Tribunal Administratif de Grenoble — Décision N° TA38-2207127

mardi 15 novembre 2022

JuridictionTribunal Administratif de Grenoble
SectionTribunal Administratif de Grenoble
N° DossierTA38-2207127
TypeDécision
RecoursExcès de pouvoir
PublicationD
FormationJuge unique 4
Avocat requérantDJINDEREDJIAN KARINE

Texte intégral

Vu la procédure suivante :

Par une requête enregistrée le 28 octobre 2022, Mme A B, représentée par Me Djinderedjian, demande tribunal :

1°) d'annuler l'arrêté en date du 18 octobre 2022, par lequel le préfet du Rhône a ordonné sa remise aux autorités espagnoles responsables de sa demande d'asile ;

2°) d'enjoindre au préfet du Rhône de réexaminer sa situation et de l'autoriser à déposer une demande d'asile ;

3°) de mettre à la charge de l'Etat une somme de 1500 euros à verser à son avocat en application de l'article L.761-1 du code de justice administrative et des articles 37 et 75 de la loi du 10 juillet 1991.

Elle soutient que :

- l'arrêté a été pris en violation de l'article 4 du règlement UE n°604/2013 du 26 juin 2013 ;

- il a été pris en violation de l'article 13 du même règlement ;

- il a été pris en violation des articles 21 et 22 du règlement UE n° 604/2013 et 10 du règlement CE 1560-2003 ;

- il a été pris en violation des articles 3 et 17 du règlement UE n°604/2013, de l'article 3 de la convention européenne de sauvegarde des droits de l'homme et des libertés fondamentales et de l'article 3-1 de la convention des droits de l'enfant.

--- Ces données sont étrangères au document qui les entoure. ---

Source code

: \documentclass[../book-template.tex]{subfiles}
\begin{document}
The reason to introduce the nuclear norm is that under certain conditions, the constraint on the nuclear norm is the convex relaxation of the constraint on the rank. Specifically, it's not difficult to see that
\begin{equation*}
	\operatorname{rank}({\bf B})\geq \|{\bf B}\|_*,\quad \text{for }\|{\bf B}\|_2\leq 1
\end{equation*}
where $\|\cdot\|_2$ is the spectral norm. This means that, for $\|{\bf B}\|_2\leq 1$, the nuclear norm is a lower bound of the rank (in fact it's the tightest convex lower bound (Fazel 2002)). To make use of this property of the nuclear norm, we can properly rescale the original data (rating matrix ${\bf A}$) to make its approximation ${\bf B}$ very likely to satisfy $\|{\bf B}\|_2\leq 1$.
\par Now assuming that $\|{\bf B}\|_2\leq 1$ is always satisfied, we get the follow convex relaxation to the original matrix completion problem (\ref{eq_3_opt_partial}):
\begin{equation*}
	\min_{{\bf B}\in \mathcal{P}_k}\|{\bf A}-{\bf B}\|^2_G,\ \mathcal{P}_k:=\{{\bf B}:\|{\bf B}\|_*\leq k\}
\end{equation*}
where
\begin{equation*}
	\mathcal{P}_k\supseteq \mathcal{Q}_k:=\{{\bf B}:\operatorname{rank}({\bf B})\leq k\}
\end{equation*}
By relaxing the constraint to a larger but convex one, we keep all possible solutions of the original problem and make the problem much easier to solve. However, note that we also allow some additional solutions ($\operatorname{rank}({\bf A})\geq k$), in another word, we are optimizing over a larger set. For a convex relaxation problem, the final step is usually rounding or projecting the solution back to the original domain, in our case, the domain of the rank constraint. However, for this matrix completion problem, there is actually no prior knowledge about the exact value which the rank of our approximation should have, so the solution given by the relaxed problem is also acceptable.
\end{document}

Par un mémoire en défense enregistré le 8 novembre 2022, le préfet du Rhône conclut au rejet de la requête.

Il soutient que les moyens invoqués ne sont pas fondés.

Vu les autres pièces du dossier.

Vu :

- la convention européenne de sauvegarde des droits de l'homme et des libertés fondamentales ;

- la charte des droits fondamentaux de l'Union européenne ;

- le règlement UE n°604/2013 du 26 juin 2013 du Parlement européen et du Conseil en date du 26 juin 2013 ;

- la convention internationale des droits de l'enfant ;

- le code de l'entrée et du séjour des étrangers et du droit d'asile ;

- la loi n° 91-647 du 10 juillet 1991 ;

- le code de justice administrative.

Le président du tribunal a désigné M. Pfauwadel, vice-président, pour statuer sur les litiges visés à l'article L. 742-4 du code de l'entrée et du séjour des étrangers et du droit d'asile.

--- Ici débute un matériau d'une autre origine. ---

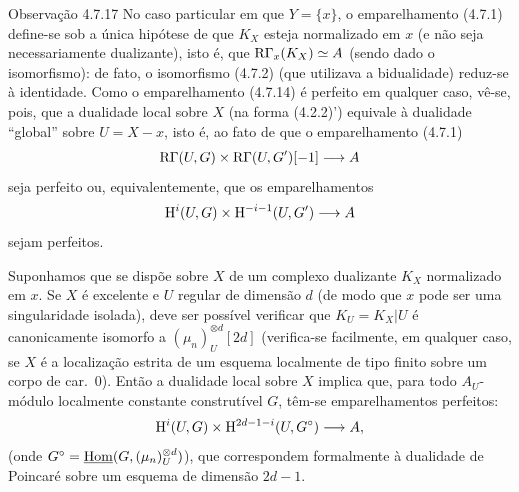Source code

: \begin{statement}{Observação 4.7.17}
No caso particular em que $Y=\{x\}$, o emparelhamento (4.7.1) define-se sob a única hipótese de que $K_X$ esteja normalizado em $x$ (e não seja necessariamente dualizante), isto é, que $\mathrm{R}\Gamma_x(K_X)\simeq A$ (sendo dado o isomorfismo): de fato, o isomorfismo (4.7.2) (que utilizava a bidualidade) reduz-se à identidade. Como o emparelhamento (4.7.14) é perfeito em qualquer caso, vê-se, pois, que a dualidade local sobre $X$ (na forma (4.2.2)') equivale à dualidade \textquotedblleft global\textquotedblright{} sobre $U=X-x$, isto é, ao fato de que o emparelhamento (4.7.1)
\[
\mathrm{R}\Gamma(U,G)\times\mathrm{R}\Gamma(U,G')[-1]\longrightarrow A
\]
seja perfeito ou, equivalentemente, que os emparelhamentos
\[
\mathrm{H}^i(U,G)\times\mathrm{H}^{-i-1}(U,G')\longrightarrow A
\]
sejam perfeitos.

Suponhamos que se dispõe sobre $X$ de um complexo dualizante $K_X$ normalizado em $x$. Se $X$ é excelente e $U$ regular de dimensão $d$ (de modo que $x$ pode ser uma singularidade isolada), deve ser possível verificar que $K_U=K_X|U$ é canonicamente isomorfo a $(\mu_n)_U^{\otimes d}[2d]$ (verifica-se facilmente, em qualquer caso, se $X$ é a localização estrita de um esquema localmente de tipo finito sobre um corpo de car.~0). Então a dualidade local sobre $X$ implica que, para todo $A_U$-módulo localmente constante construtível $G$, têm-se emparelhamentos perfeitos:
\[
\mathrm{H}^i(U,G)\times\mathrm{H}^{2d-1-i}(U,G^\circ)\longrightarrow A,
\]
(onde $G^\circ=\underline{\operatorname{Hom}}(G,(\mu_n)_U^{\otimes d})$), que correspondem formalmente à dualidade de Poincaré sobre um esquema de dimensão $2d-1$.
\end{statement}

Les parties ont été régulièrement averties de la date d'audience.

Après avoir, à l'audience publique du 9 novembre 2022, lu son rapport, les parties n'étant ni présentes ni représentées.

Considérant ce qui suit :

1. Eu égard à l'urgence à statuer sur la requête de Mme B, il y a lieu d'admettre cette dernière au bénéfice de l'aide juridictionnelle à titre provisoire en application de l'article 20 de la loi du 10 juillet 1991.

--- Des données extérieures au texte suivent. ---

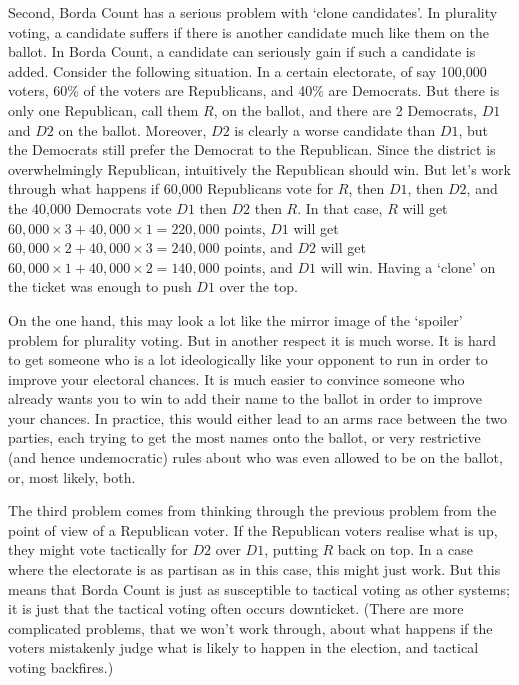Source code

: \begin{multicols}{2}
Second, Borda Count has a serious problem with `clone candidates'. In plurality voting, a candidate suffers if there is another candidate much like them on the ballot. In Borda Count, a candidate can seriously gain if such a candidate is added. Consider the following situation. In a certain electorate, of say 100,000 voters, 60\% of the voters are Republicans, and 40\% are Democrats. But there is only one Republican, call them $R$, on the ballot, and there are 2 Democrats, $D1$ and $D2$ on the ballot. Moreover, $D2$ is clearly a worse candidate than $D1$, but the Democrats still prefer the Democrat to the Republican. Since the district is overwhelmingly Republican, intuitively the Republican should win. But let's work through what happens if 60,000 Republicans vote for $R$, then $D1$, then $D2$, and the 40,000 Democrats vote $D1$ then $D2$ then $R$. In that case, $R$ will get $60,000 \times 3 + 40,000 \times 1 = 220,000$ points, $D1$ will get $60,000 \times 2 + 40,000 \times 3 = 240,000$ points, and $D2$ will get $60,000 \times 1 + 40,000 \times 2 = 140,000$ points, and $D1$ will win. Having a `clone' on the ticket was enough to push $D1$ over the top.

On the one hand, this may look a lot like the mirror image of the `spoiler' problem for plurality voting. But in another respect it is much worse. It is hard to get someone who is a lot ideologically like your opponent to run in order to improve your electoral chances. It is much easier to convince someone who already wants you to win to add their name to the ballot in order to improve your chances. In practice, this would either lead to an arms race between the two parties, each trying to get the most names onto the ballot, or very restrictive (and hence undemocratic) rules about who was even allowed to be on the ballot, or, most likely, both.

The third problem comes from thinking through the previous problem from the point of view of a Republican voter. If the Republican voters realise what is up, they might vote tactically for $D2$ over $D1$, putting $R$ back on top. In a case where the electorate is as partisan as in this case, this might just work. But this means that Borda Count is just as susceptible to tactical voting as other systems; it is just that the tactical voting often occurs downticket. (There are more complicated problems, that we won't work through, about what happens if the voters mistakenly judge what is likely to happen in the election, and tactical voting backfires.)


\end{multicols}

2. Mme B, ressortissante guinéenne née en 1990 qui a déclaré être entrée sur le territoire français le 28 mai 2022, a présenté une demande d'asile le 20 juin 2022. Les recherches sur le fichier Eurodac ont révélé que ses empreintes digitales étaient identiques à celles relevées par les autorités espagnoles le 13 octobre 2021. Les autorités espagnoles, saisies le 26 juillet 2022, ont accepté la reprise en charge de l'intéressée par accord explicite du 16 août 2022 en application de l'article 22 du règlement UE n°604/2013. Par l'arrêté attaqué du 18 octobre 2022, le préfet du Rhône a décidé de la remise de Mme B aux autorités espagnoles en vue de l'examen de sa demande d'asile.

3. L'article 4 du règlement (UE) n° 604/2013 impose aux Etats membres d'informer le demandeur d'asile des modalités d'application du règlement ; le paragraphe 2 de cet article prévoit que ces informations sont données par écrit dans une langue que le demandeur comprend ou dont on peut raisonnablement penser qu'il la comprend.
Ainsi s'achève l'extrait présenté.